Review by Booklist Review
In the start of his new urban-fiction Promises series, K'wan introduces Promise Mohammed as she is trying to get through high school while living with her abusive aunt and cousin in Newark, New Jersey. Her mother died in a car crash, and if it weren't for her friends Mouse and Keys, she would have no allies. Mouse is tired of trying to find food for herself and her little sister after her mother runs through all their money for drugs. She begins working for the second-in-command of the local street-drug empire at high cost to herself. Keys gets a job playing piano at a local hotel, but he nearly blows an opportunity for a bigger gig due to his jealousy of Promise's crush on gangster Asher. Readers will see the potential of K'wan's three richly dimensional characters even as they're ground down by harrowing circumstances in this engaging tale, as all three are forced to make painful choices. The ending has several surprises, and readers will want to find out what happens next to Promise and her friends.

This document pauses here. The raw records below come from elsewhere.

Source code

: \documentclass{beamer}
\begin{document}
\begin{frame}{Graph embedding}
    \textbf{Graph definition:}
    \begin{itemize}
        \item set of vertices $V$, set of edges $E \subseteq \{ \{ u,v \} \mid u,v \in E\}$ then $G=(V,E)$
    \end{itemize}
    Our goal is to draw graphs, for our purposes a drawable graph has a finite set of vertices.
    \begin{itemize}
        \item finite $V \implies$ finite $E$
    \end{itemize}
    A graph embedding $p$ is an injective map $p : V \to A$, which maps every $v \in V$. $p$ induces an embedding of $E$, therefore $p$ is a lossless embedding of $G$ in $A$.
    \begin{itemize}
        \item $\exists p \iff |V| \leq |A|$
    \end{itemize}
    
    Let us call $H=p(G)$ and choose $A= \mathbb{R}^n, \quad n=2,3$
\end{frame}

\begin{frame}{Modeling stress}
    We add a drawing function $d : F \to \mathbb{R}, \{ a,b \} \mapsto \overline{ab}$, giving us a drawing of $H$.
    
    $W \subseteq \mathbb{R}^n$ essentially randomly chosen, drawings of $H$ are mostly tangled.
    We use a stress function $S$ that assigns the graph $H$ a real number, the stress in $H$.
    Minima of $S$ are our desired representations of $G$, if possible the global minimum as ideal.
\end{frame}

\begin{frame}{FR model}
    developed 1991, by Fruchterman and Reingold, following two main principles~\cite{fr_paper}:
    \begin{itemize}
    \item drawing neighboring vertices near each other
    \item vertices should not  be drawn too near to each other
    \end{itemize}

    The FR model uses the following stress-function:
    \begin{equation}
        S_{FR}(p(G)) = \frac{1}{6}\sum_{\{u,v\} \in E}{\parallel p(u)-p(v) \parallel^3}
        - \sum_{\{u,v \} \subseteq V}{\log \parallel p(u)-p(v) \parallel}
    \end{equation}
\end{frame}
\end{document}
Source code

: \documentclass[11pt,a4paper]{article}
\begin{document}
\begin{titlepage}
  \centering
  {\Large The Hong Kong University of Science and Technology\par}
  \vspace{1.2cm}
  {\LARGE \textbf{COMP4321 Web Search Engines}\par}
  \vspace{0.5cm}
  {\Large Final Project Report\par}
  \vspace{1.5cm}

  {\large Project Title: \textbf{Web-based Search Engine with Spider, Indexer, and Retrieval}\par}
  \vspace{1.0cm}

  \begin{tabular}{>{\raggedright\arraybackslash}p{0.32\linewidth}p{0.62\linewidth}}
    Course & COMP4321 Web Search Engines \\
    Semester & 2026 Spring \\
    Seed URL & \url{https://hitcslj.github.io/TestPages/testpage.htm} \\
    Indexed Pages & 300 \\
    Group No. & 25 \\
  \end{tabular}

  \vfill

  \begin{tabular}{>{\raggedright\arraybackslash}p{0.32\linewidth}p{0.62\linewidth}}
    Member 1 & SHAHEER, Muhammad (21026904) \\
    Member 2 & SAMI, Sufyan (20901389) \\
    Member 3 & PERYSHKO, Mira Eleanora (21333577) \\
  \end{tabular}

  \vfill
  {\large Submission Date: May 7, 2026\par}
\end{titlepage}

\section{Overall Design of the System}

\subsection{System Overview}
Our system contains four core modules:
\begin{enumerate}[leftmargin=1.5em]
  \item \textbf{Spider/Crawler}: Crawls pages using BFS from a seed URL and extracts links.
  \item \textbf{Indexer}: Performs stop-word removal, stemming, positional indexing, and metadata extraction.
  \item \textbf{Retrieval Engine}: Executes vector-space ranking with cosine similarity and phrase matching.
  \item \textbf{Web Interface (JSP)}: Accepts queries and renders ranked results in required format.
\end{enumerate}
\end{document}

From Booklist, Copyright (c) American Library Association. Used with permission.
Review by Kirkus Book Review
Two teenage girls struggle to survive their senior year in the Brick City of Newark, where gangsters battle for power, turf, and revenge as matter-of-factly as if every round were just another day at the office. Promise Mohammed, still technically a virgin, loves reading English literature; her best friend, Mouse, nee Juliette Smith, agrees to carry drugs for Abdul, the second biggest shot in town, after a low-level pitch that he seals by demanding a blow job. When the two girls are busted for shoplifting, Promise's Aunt Dell talks them out of police custody, but only so that she can work off her enduring resentment of Promise's late mother by forcing her niece to work even harder at cleaning her house. Everyone is working an angle, from B-Stone, the dealer at the top of the food chain, to Dell's tenant Keys Jackson, who refuses to act on his feelings toward Promise until his potential as a pianist can make him somebody. The pot boils over when Zul, a rival gang leader, is released from prison after serving three years on a gun charge. He orders Asher, one of B-Stone's dealers, to execute his boss, and Asher, who has his own eye on Promise, is afraid to say no because he doesn't want Zul to learn that Asher's the person who planted the gun in question on him. K'wan keeps the violence tamped down much longer than you'd expect; when it finally breaks out, it slashes everyone in its path, some of them fatally. "Every girl deserves dreams," muses the story's Cinderella. Not in this seething anti--coming-of-age tale. Copyright (c) Kirkus Reviews, used with permission.
Copyright (c) Kirkus Reviews, used with permission.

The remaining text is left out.